How I Patch My Proxmox Cluster Without Taking Anything Offline

As many are shifting to Proxmox for both home lab and even production workloads and operations, there are several “day-to-day” operational activities that you probably want to know how to do on the platform. VMware vSphere has had this down to a science for quite some time now with updates being fairly hands off if you trusted the fully automated rolling updates it provided. In Proxmox, this is still a bit more hands on with a multi-node cluster running things like Ceph for production services. But, it isn’t too difficult and once you know the steps, it can be accomplished pretty easily. Let’s look at how I perform zero-downtime rolling updates on my Proxmox cluster and the steps involved.

My home lab setup

In my current setup, I am running a 5-node Proxmox cluster built on Minisforum MS-01 mini PCs inside my TecMojo 12U mini rack. Each node has NVMe OSDs backing a Ceph cluster, dual 10Gb LACP bonds, VLAN segmentation, and real workloads running on top. I feel like this is not a toy lab anymore running Proxmox. It is production now for my home lab services and I treat it like I would any other production environment that I manage.
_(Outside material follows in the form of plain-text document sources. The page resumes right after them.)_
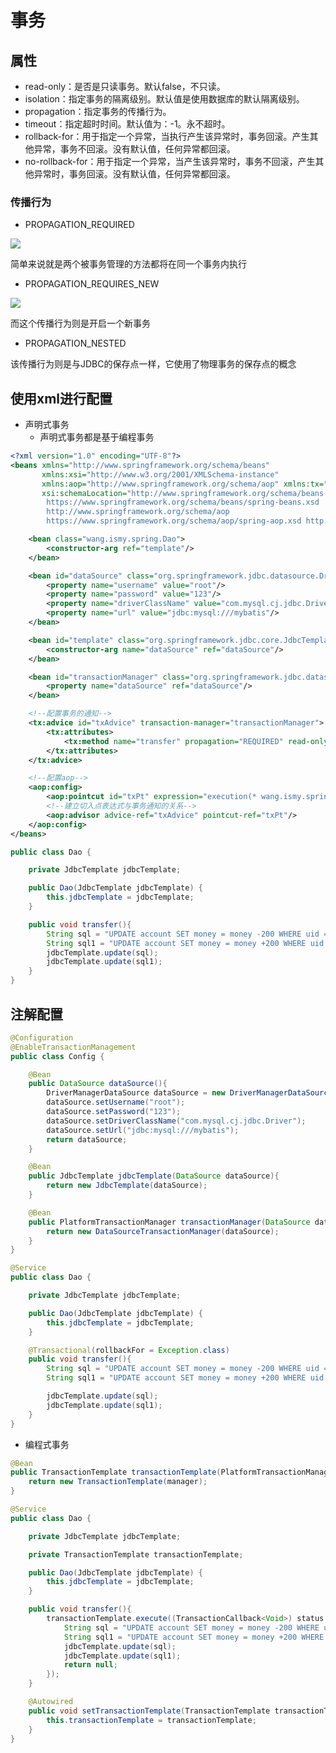 # 事务

## 属性

- read-only：是否是只读事务。默认false，不只读。
- isolation：指定事务的隔离级别。默认值是使用数据库的默认隔离级别。
- propagation：指定事务的传播行为。
- timeout：指定超时时间。默认值为：-1。永不超时。
- rollback-for：用于指定一个异常，当执行产生该异常时，事务回滚。产生其他异常，事务不回滚。没有默认值，任何异常都回滚。
- no-rollback-for：用于指定一个异常，当产生该异常时，事务不回滚，产生其他异常时，事务回滚。没有默认值，任何异常都回滚。

### 传播行为

- PROPAGATION_REQUIRED

![](https://docs.spring.io/spring/docs/5.2.1.RELEASE/spring-framework-reference/images/tx_prop_required.png)

简单来说就是两个被事务管理的方法都将在同一个事务内执行

- PROPAGATION_REQUIRES_NEW

![](https://docs.spring.io/spring/docs/5.2.1.RELEASE/spring-framework-reference/images/tx_prop_requires_new.png)

而这个传播行为则是开启一个新事务

- PROPAGATION_NESTED

该传播行为则是与JDBC的保存点一样，它使用了物理事务的保存点的概念

## 使用xml进行配置

- 声明式事务
  - 声明式事务都是基于编程事务
                              
```xml
<?xml version="1.0" encoding="UTF-8"?>
<beans xmlns="http://www.springframework.org/schema/beans"
       xmlns:xsi="http://www.w3.org/2001/XMLSchema-instance"
       xmlns:aop="http://www.springframework.org/schema/aop" xmlns:tx="http://www.springframework.org/schema/tx"
       xsi:schemaLocation="http://www.springframework.org/schema/beans
        https://www.springframework.org/schema/beans/spring-beans.xsd
        http://www.springframework.org/schema/aop
        https://www.springframework.org/schema/aop/spring-aop.xsd http://www.springframework.org/schema/tx http://www.springframework.org/schema/tx/spring-tx.xsd">

    <bean class="wang.ismy.spring.Dao">
        <constructor-arg ref="template"/>
    </bean>

    <bean id="dataSource" class="org.springframework.jdbc.datasource.DriverManagerDataSource">
        <property name="username" value="root"/>
        <property name="password" value="123"/>
        <property name="driverClassName" value="com.mysql.cj.jdbc.Driver"/>
        <property name="url" value="jdbc:mysql:///mybatis"/>
    </bean>

    <bean id="template" class="org.springframework.jdbc.core.JdbcTemplate">
        <constructor-arg name="dataSource" ref="dataSource"/>
    </bean>

    <bean id="transactionManager" class="org.springframework.jdbc.datasource.DataSourceTransactionManager">
        <property name="dataSource" ref="dataSource"/>
    </bean>

    <!--配置事务的通知-->
    <tx:advice id="txAdvice" transaction-manager="transactionManager">
        <tx:attributes>
            <tx:method name="transfer" propagation="REQUIRED" read-only="false"/>
        </tx:attributes>
    </tx:advice>

    <!--配置aop-->
    <aop:config>
        <aop:pointcut id="txPt" expression="execution(* wang.ismy.spring.Dao.*(..))"/>
        <!--建立切入点表达式与事务通知的关系-->
        <aop:advisor advice-ref="txAdvice" pointcut-ref="txPt"/>
    </aop:config>
</beans>
```

```java
public class Dao {

    private JdbcTemplate jdbcTemplate;

    public Dao(JdbcTemplate jdbcTemplate) {
        this.jdbcTemplate = jdbcTemplate;
    }

    public void transfer(){
        String sql = "UPDATE account SET money = money -200 WHERE uid = 41";
        String sql1 = "UPDATE account SET money = money +200 WHERE uid = 45";
        jdbcTemplate.update(sql);
        jdbcTemplate.update(sql1);
    }
}
```

## 注解配置

```java
@Configuration
@EnableTransactionManagement
public class Config {

    @Bean
    public DataSource dataSource(){
        DriverManagerDataSource dataSource = new DriverManagerDataSource();
        dataSource.setUsername("root");
        dataSource.setPassword("123");
        dataSource.setDriverClassName("com.mysql.cj.jdbc.Driver");
        dataSource.setUrl("jdbc:mysql:///mybatis");
        return dataSource;
    }

    @Bean
    public JdbcTemplate jdbcTemplate(DataSource dataSource){
        return new JdbcTemplate(dataSource);
    }

    @Bean
    public PlatformTransactionManager transactionManager(DataSource dataSource){
        return new DataSourceTransactionManager(dataSource);
    }
}
```

```java
@Service
public class Dao {

    private JdbcTemplate jdbcTemplate;

    public Dao(JdbcTemplate jdbcTemplate) {
        this.jdbcTemplate = jdbcTemplate;
    }

    @Transactional(rollbackFor = Exception.class)
    public void transfer(){
        String sql = "UPDATE account SET money = money -200 WHERE uid = 41";
        String sql1 = "UPDATE account SET money = money +200 WHERE uid = 45";

        jdbcTemplate.update(sql);
        jdbcTemplate.update(sql1);
    }
}
```

- 编程式事务

```java
@Bean
public TransactionTemplate transactionTemplate(PlatformTransactionManager manager){
    return new TransactionTemplate(manager);
}
```

```java
@Service
public class Dao {

    private JdbcTemplate jdbcTemplate;

    private TransactionTemplate transactionTemplate;

    public Dao(JdbcTemplate jdbcTemplate) {
        this.jdbcTemplate = jdbcTemplate;
    }

    public void transfer(){
        transactionTemplate.execute((TransactionCallback<Void>) status -> {
            String sql = "UPDATE account SET money = money -200 WHERE uid = 41";
            String sql1 = "UPDATE account SET money = money +200 WHERE uid = 45";
            jdbcTemplate.update(sql);
            jdbcTemplate.update(sql1);
            return null;
        });
    }

    @Autowired
    public void setTransactionTemplate(TransactionTemplate transactionTemplate) {
        this.transactionTemplate = transactionTemplate;
    }
}
```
Why rolling updates matter in Proxmox

Proxmox makes it very easy to update a node. From the web UI, you can check for updates and apply them in minutes. But in a clustered environment, as of yet, we don’t have a native “Update Manager” of sorts that orchestrates these operations from start to finish.

So, we need to be a bit more hands on with the process but its not rocket science. First of all, to level set, depending on how many nodes you have in your cluster, most will want to work through this in a serial fashion. If you reboot multiple nodes at once, you will risk:

Losing quorum in Corosync
Triggering Ceph recovery storms (if running Ceph storage)
Degrading pools (Ceph)
Interrupting HA services
Causing unnecessary VM downtime

Rolling updates in Proxmox are no different than any other hypervisor. We are simply trying to control the blast radius. You update one node at a time by moving workloads off of it, running the updates, rebooting, validating it to make sure everything is ok and then letting the cluster settle and then moving on to the next node.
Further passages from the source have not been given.